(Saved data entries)
++++++++++

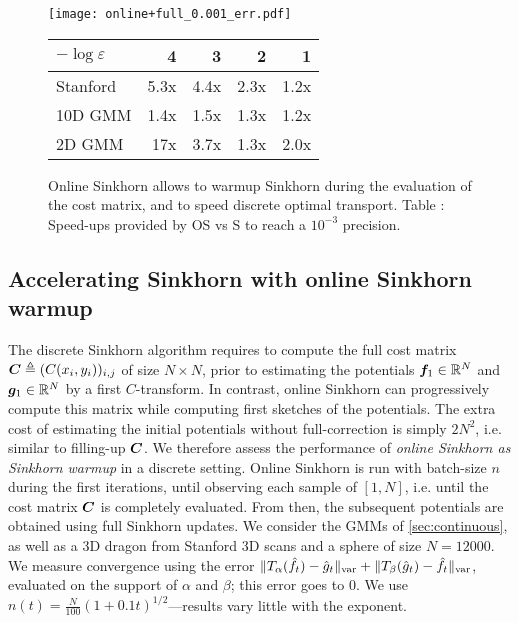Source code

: \begin{figure}[t]
    \begin{widepage}
    \begin{minipage}{.7\linewidth}
    \texttt{[image: online+full\_0.001\_err.pdf]}
    \end{minipage}%
    \hfill
    \begin{minipage}{.3\linewidth}
        \centering
        \small
        \begin{tabular}{lrrrr}
            \toprule
            $- \log \varepsilon$
            &  4 & 3 & 2 & 1 \\
            \midrule
            Stanford      &     5.3x &    4.4x &    2.3x &    1.2x \\
            10D GMM     &     1.4x &    1.5x &    1.3x &    1.2x \\
            2D GMM      &    17x &    3.7x &    1.3x &    2.0x \\
            \bottomrule
            \end{tabular}
    \end{minipage}
    \end{widepage}
    \caption{Online Sinkhorn allows to warmup Sinkhorn during the evaluation of the cost matrix, and to speed discrete optimal transport. Table \thetable: Speed-ups provided by OS vs S to reach a $10^{-3}$ precision.}
    \label{fig:warmup}
    \vspace{-.8em}
\end{figure}


\subsection{Accelerating Sinkhorn with online Sinkhorn warmup}\label{sec:accelerating}

The discrete Sinkhorn algorithm requires to compute the full cost matrix $\bm{C}
\triangleq (C(x_i,y_i))_{i,j}$  of size $N \times N$, prior to estimating the
potentials $\bm{f}_1 \in \mathbb{R}^N$ and $\bm{g}_1 \in \mathbb{R}^N$ by a first $C$-transform. In
contrast, online Sinkhorn can progressively compute this matrix while computing
first sketches of the potentials. The extra cost of estimating the initial
potentials without full-correction is simply $2 N^2$, i.e. similar to filling-up
$\bm{C}$. We therefore assess the performance of \textit{online Sinkhorn as
Sinkhorn warmup} in a discrete setting. Online Sinkhorn is run with batch-size
$n$ during the first iterations, until observing each sample of $[1,N]$, i.e.
until the cost matrix $\bm{C}$ is completely evaluated. From then, the subsequent
potentials are obtained using full Sinkhorn updates. We consider the GMMs of
\autoref{sec:continuous}, as well as a 3D dragon from Stanford 3D scans
\cite{turk1994zippered} and a sphere of size $N=12000$. We measure convergence
using the error $\Vert T_{\alpha}(\hat f_t) - \hat g_t
\Vert_{\text{\upshape var}} + \Vert T_{\beta}(\hat g_t) - \hat f_t \Vert_{\text{\upshape var}}$,
evaluated on the support of $\alpha$ and $\beta$; this error goes to $0$. We use
$n(t) = \frac{N}{100} (1+0.1t)^{1/2}$---results vary little with the exponent.


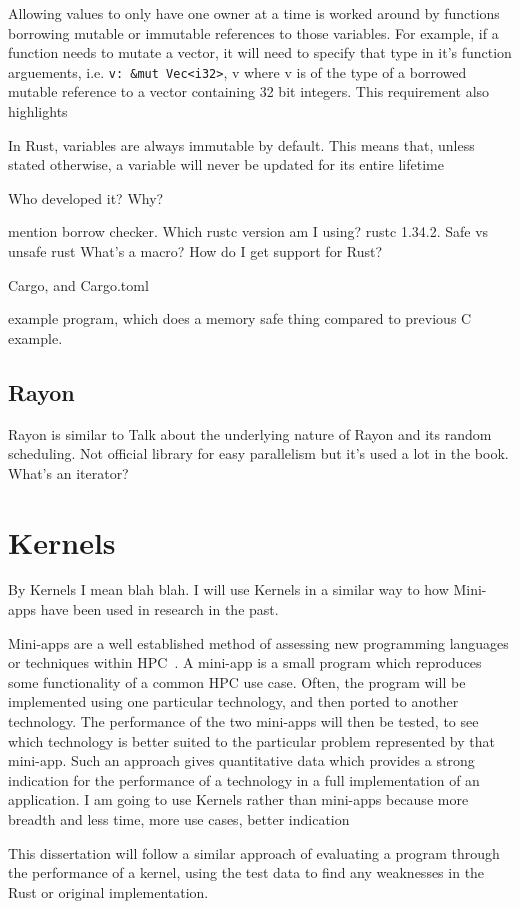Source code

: Allowing values to only have one owner at a time is worked around by functions borrowing mutable or immutable references to those variables. For example, if a function needs to mutate a vector, it will need to specify that type in it's function arguements, i.e. \texttt{v: \&mut Vec<i32>}, v where v is of the type of a borrowed mutable reference to a vector containing 32 bit integers. This requirement also highlights

In Rust, variables are always immutable by default. This means that, unless stated otherwise, a variable will never be updated for its entire lifetime

Who developed it? Why?

mention borrow checker. Which rustc version am I using? rustc 1.34.2. Safe vs unsafe rust
What's a macro?
How do I get support for Rust?

Cargo, and Cargo.toml
 
example program, which does a memory safe thing compared to previous C example.
\subsection{Rayon}
Rayon is similar to 
Talk about the underlying nature of Rayon and its random scheduling. Not official library for easy parallelism but it's used a lot in the book.
What's an iterator?
\section{Kernels}
By Kernels I mean blah blah. I will use Kernels in a similar way to how Mini-apps have been used in research in the past.

Mini-apps are a well established method of assessing new programming languages or techniques within HPC~\cite{Mallinson:2014, Slaughter:2015, martineau2017arch}. A mini-app is a small program which reproduces some functionality of a common HPC use case. Often, the program will be implemented using one particular technology, and then ported to another technology. The performance of the two mini-apps will then be tested, to see which technology is better suited to the particular problem represented by that mini-app. Such an approach gives quantitative data which provides a strong indication for the performance of a technology in a full implementation of an application. I am going to use Kernels rather than mini-apps because more breadth and less time, more use cases, better indication

This dissertation will follow a similar approach of evaluating a program through the performance of a kernel, using the test data to find any weaknesses in the Rust or original implementation.


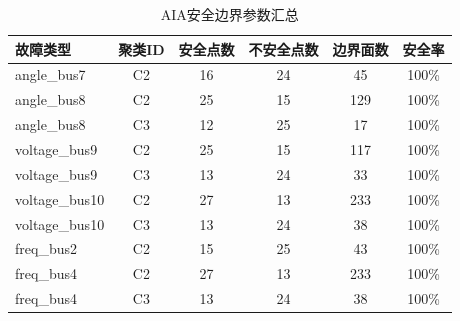 \begin{table}[htbp]
\centering
\caption{AIA安全边界参数汇总}
\label{tab:aia_boundary}
\begin{tabular}{lccccc}
\toprule
故障类型 & 聚类ID & 安全点数 & 不安全点数 & 边界面数 & 安全率 \\
\midrule
angle\_bus7 & C2 & 16 & 24 & 45 & 100\% \\
angle\_bus8 & C2 & 25 & 15 & 129 & 100\% \\
angle\_bus8 & C3 & 12 & 25 & 17 & 100\% \\
voltage\_bus9 & C2 & 25 & 15 & 117 & 100\% \\
voltage\_bus9 & C3 & 13 & 24 & 33 & 100\% \\
voltage\_bus10 & C2 & 27 & 13 & 233 & 100\% \\
voltage\_bus10 & C3 & 13 & 24 & 38 & 100\% \\
freq\_bus2 & C2 & 15 & 25 & 43 & 100\% \\
freq\_bus4 & C2 & 27 & 13 & 233 & 100\% \\
freq\_bus4 & C3 & 13 & 24 & 38 & 100\% \\
\bottomrule
\end{tabular}
\end{table}
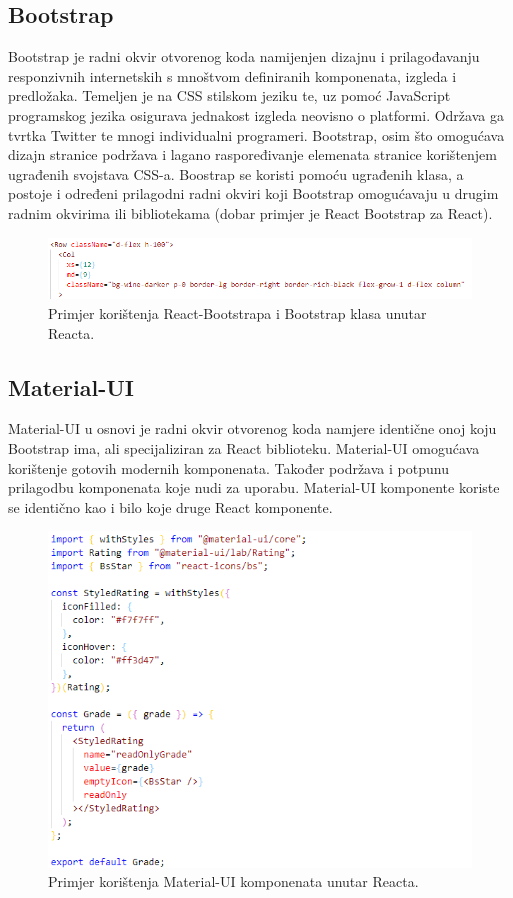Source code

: \documentclass[times, utf8, zavrsni]{fer}
\begin{document}
			\subsection{Bootstrap}
			Bootstrap je radni okvir  otvorenog koda namijenjen dizajnu i prilagođavanju responzivnih internetskih s mnoštvom definiranih komponenata, izgleda i predložaka. Temeljen je na CSS stilskom jeziku te, uz pomoć JavaScript programskog jezika osigurava jednakost izgleda neovisno o platformi. Održava ga tvrtka Twitter te mnogi individualni programeri. Bootstrap, osim što omogućava dizajn stranice podržava i lagano raspoređivanje elemenata stranice korištenjem ugrađenih svojstava CSS-a. Boostrap se koristi pomoću ugrađenih klasa, a postoje i određeni prilagodni radni okviri koji Bootstrap omogućavaju u drugim radnim okvirima ili bibliotekama (dobar primjer je React Bootstrap za React).
			\begin{figure}[H]
				\centering
				\includegraphics[width=\linewidth]{pictures/prikazi/Bootstrap.png}
				\caption{Primjer korištenja React-Bootstrapa i Bootstrap klasa unutar Reacta.}
				\label{fig:bootstrap}
			\end{figure}
			
			\subsection{Material-UI}
			Material-UI u osnovi je radni okvir otvorenog koda namjere identične onoj koju Bootstrap ima, ali specijaliziran za React biblioteku. Material-UI omogućava korištenje gotovih modernih komponenata. Također podržava i potpunu prilagodbu komponenata koje nudi za uporabu. Material-UI komponente koriste se identično kao i bilo koje druge React komponente.
			\begin{figure}[H]
				\centering
				\includegraphics[width=\linewidth]{pictures/prikazi/MaterialUI.png}
				\caption{Primjer korištenja Material-UI komponenata unutar Reacta.}
				\label{fig:materialUI}
			\end{figure}
			
\end{document}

++++++++++

## [Exercise]
Reading through the preceding records, tally each line that holds the word "pictures" and give the tally by itself.

## [Task result]
2